A High Court judge has expressed concern about "the scandal of extensive protracted and convoluted litigation and legal costs" in cases relating to the educational entitlements of children.
Mr Justice Thomas Smyth made the remarks in a judgment issued this week in which he refused to order the State to discover documents outlining what funding had been provided by the State for education and therapies for autistic twins on whose behalf proceedings were initiated in 2000, alleging they were being denied appropriate education and therapies.
The judge said the courts should only ever "as a necessary last resort" embark on an inquiry into "resources issues" in such cases, including whether a want of resources, if proven, is ever a defence to a breach of a constitutional right to education.
While noting his refusal of discovery in the case was at variance with views expressed by other High Court judges, the judge said he would prefer, if he were wrong, to have his decision reversed by the Supreme Court on appeal as this would clarify the issue.

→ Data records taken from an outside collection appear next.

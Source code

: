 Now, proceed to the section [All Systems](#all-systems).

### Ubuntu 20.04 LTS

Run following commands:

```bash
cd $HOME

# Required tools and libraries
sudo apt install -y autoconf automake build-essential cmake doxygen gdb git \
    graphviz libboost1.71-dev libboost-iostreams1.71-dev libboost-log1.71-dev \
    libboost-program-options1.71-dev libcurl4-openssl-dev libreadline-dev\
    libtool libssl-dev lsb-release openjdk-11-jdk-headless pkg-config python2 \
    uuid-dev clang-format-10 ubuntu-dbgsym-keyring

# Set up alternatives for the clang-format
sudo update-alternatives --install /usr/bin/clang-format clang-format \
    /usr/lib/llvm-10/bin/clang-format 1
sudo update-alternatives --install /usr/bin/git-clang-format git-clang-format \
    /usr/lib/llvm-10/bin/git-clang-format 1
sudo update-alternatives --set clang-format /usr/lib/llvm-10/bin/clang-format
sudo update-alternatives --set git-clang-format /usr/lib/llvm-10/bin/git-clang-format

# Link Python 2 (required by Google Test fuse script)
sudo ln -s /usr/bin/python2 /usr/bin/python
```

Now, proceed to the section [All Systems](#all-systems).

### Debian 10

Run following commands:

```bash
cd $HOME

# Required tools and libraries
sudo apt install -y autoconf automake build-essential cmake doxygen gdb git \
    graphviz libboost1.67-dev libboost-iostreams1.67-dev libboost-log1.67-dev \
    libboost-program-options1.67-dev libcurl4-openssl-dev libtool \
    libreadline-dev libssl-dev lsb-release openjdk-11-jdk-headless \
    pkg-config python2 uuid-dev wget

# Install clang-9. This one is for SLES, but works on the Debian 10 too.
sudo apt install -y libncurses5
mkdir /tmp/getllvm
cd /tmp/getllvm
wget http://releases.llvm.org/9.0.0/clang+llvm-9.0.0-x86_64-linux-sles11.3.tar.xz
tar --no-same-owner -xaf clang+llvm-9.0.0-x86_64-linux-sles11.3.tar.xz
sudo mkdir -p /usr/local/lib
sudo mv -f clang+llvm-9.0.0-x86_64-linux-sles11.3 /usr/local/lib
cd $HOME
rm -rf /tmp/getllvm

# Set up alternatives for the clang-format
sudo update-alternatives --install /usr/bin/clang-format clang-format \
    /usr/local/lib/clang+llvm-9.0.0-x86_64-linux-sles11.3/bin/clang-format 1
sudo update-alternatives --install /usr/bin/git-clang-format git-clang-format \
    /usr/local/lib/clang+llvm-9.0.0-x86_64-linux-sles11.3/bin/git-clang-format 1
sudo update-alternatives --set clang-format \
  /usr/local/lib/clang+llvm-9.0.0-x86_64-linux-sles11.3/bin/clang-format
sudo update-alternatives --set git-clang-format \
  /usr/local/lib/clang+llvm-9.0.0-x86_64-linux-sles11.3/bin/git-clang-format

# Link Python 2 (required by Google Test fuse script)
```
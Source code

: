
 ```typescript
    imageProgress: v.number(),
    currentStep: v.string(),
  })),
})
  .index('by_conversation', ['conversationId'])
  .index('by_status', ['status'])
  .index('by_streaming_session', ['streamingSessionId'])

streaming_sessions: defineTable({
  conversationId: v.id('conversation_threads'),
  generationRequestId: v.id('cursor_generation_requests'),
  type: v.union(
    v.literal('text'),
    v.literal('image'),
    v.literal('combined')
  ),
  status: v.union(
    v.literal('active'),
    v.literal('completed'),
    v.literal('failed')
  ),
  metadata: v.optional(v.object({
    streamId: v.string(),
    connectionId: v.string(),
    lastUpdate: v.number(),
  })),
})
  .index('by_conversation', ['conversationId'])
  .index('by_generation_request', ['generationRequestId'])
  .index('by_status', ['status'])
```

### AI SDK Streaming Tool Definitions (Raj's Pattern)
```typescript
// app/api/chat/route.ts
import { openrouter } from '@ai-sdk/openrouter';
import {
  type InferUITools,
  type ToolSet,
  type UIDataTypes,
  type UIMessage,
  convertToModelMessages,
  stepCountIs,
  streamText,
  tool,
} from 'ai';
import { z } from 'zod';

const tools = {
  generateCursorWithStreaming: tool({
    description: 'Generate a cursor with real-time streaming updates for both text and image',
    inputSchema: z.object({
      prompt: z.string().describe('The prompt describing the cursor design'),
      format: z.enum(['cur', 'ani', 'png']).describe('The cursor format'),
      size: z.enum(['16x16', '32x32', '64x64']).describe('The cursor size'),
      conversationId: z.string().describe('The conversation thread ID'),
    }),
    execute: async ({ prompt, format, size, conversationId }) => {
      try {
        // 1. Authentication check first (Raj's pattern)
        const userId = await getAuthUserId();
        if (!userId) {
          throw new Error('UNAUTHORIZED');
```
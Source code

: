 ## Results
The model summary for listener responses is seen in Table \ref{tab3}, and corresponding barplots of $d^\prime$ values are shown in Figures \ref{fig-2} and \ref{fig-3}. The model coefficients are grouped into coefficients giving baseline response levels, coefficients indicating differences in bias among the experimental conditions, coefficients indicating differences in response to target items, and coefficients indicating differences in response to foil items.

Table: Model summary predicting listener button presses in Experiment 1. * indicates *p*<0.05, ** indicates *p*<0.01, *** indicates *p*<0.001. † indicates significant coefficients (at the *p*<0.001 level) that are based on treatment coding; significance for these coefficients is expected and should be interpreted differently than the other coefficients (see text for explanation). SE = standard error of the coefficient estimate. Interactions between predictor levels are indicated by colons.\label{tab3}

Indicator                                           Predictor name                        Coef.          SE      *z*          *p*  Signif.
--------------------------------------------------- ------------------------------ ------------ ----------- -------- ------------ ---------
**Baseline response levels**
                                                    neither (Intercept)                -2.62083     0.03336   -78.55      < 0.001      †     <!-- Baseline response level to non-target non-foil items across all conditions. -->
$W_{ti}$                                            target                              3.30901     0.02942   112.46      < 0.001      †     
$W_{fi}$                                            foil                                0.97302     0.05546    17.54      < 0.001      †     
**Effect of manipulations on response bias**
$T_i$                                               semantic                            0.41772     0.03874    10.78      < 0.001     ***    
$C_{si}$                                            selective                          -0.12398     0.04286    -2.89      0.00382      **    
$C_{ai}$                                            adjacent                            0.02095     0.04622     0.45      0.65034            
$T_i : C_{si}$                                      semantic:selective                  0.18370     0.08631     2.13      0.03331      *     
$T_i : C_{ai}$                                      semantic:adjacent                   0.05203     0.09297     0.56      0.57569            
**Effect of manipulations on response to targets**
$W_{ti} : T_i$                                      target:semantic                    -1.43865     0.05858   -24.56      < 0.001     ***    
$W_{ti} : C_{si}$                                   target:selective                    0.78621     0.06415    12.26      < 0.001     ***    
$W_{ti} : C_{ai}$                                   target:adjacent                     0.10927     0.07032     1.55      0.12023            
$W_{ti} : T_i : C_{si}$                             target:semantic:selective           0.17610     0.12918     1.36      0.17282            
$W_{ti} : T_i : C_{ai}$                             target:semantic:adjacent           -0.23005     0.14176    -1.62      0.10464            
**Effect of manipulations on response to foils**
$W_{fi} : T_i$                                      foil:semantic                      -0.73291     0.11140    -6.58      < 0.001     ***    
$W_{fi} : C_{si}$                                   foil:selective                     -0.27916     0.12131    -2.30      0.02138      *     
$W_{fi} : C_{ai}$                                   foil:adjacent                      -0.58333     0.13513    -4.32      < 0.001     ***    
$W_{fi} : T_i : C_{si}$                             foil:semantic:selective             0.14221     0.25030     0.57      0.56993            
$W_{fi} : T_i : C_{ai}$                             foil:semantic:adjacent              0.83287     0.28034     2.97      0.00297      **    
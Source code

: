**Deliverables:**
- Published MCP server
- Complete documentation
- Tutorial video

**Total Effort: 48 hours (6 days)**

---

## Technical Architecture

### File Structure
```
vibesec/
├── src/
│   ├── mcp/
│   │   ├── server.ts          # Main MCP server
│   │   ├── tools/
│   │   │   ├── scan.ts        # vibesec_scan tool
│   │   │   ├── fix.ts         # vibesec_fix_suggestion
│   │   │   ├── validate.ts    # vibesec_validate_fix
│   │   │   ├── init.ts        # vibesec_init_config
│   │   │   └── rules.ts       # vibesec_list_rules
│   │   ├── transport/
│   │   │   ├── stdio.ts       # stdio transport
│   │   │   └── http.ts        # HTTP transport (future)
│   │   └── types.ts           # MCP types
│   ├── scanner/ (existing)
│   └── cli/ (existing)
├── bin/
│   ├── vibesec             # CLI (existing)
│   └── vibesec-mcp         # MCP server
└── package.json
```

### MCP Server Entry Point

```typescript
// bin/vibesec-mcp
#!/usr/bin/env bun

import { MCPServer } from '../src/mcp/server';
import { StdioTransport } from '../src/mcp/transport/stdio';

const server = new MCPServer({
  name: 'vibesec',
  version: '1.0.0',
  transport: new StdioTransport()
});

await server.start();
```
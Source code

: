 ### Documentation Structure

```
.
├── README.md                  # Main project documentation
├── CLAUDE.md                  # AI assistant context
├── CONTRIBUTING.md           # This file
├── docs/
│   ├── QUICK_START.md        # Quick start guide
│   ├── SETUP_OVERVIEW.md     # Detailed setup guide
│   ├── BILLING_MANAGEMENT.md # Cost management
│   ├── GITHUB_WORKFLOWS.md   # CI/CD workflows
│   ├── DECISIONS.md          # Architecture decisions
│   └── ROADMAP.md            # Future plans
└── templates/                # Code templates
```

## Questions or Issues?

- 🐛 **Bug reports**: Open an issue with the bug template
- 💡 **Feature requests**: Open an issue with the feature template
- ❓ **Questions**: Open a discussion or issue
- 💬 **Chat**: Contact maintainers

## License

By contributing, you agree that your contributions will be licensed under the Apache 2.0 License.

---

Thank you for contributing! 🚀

Clarification was desirable to ensure "the scandal of extensive protracted and convoluted litigation might cease or proceed on settled lines" and so that the resources of the State would be "exclusively applied" to the persons intended to be protected by the Constitution, the legislation and the courts.
The case involves 11-year-old twin girls, Etain and Tara Fitzgerald, who, through their father Michael, of Carriganure, Kilmeaden, Co Waterford, had brought proceedings against the Minister for Education and Science and the State. Both twins were diagnosed autistic in May 1999 and the proceedings were initiated in late 1999.
The court heard the State agreed in February 2000 to establish a special class for children with autism in a national school at Kilmeaden, Co Waterford. Just weeks earlier, a motion for an injunction was brought on behalf of the twins.
Both twins were offered a place in that class in December 2000 and the class was set up. However, the judge said, during the injunction proceedings, an entirely different education provision involving Applied Behaviour Analysis (ABA) was sought for the twins. The twins' parents brought them to California for a year and put them in school there and then returned to Ireland.
The judge said "the clear inference" was that the litigation was continued with a view to coercing the State to alter its position and include ABA provision in the special class.
The twins' claim was later extended to include claims for mandatory orders against the State which led to very extensive amendments in the State's defence, he said.
That defence included pleas that, in carrying out her functions, the Minister for Education "shall have regard to the resources available" and the State indicated it would contend that any court order directing how resources should be allocated would breach the separation of powers doctrine.
At the request of solicitors for the twins, the State later in October 2005 clarified that it would be defending the case on the basis that what was provided was appropriate.
The judge said he could see no real difficulty in the case proceeding to a point where the court could determine if the twins had been given the type of schooling mandated by the Constitution.
The core issue, he said, was whether the twins had received their legal entitlements, not whether the State did or did not apply resources.